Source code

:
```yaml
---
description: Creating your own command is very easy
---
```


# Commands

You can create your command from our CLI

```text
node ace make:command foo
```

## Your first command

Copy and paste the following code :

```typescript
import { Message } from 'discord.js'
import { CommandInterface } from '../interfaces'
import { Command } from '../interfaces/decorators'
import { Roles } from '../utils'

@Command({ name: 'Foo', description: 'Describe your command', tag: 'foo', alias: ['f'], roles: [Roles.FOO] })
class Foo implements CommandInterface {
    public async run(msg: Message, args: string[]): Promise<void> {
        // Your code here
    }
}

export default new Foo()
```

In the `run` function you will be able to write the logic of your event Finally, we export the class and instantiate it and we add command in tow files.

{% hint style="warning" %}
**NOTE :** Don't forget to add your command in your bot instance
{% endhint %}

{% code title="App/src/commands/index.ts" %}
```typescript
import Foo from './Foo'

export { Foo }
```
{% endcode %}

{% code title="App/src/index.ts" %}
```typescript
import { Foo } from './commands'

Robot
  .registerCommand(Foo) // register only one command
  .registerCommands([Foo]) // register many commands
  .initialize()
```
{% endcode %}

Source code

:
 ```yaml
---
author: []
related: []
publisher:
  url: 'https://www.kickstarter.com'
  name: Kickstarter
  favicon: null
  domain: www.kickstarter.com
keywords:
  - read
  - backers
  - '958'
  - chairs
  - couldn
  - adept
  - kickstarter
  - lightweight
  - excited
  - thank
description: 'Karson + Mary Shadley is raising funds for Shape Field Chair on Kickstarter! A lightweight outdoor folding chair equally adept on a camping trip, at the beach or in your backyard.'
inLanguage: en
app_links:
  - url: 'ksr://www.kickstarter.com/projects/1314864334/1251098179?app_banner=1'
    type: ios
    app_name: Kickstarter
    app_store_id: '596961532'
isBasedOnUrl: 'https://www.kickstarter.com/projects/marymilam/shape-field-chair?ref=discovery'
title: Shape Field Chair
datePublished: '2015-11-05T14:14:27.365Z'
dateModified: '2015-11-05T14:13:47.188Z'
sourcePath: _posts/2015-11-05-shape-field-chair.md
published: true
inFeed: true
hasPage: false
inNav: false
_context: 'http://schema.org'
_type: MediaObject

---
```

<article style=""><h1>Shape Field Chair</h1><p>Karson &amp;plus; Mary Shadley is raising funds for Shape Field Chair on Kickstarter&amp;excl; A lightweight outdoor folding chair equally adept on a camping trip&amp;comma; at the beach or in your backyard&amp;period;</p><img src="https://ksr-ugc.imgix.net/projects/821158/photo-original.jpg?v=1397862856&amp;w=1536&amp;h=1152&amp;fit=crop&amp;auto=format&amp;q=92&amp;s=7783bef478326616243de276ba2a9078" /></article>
☆ ☆ ☆ ☆ ☆ ☆ ☆
- **What the exercise asks**
When a line contains the string "Roles", copy it from the records.

- **Exercise answer**
import { Roles } from '../utils'
@Command({ name: 'Foo', description: 'Describe your command', tag: 'foo', alias: ['f'], roles: [Roles.FOO] })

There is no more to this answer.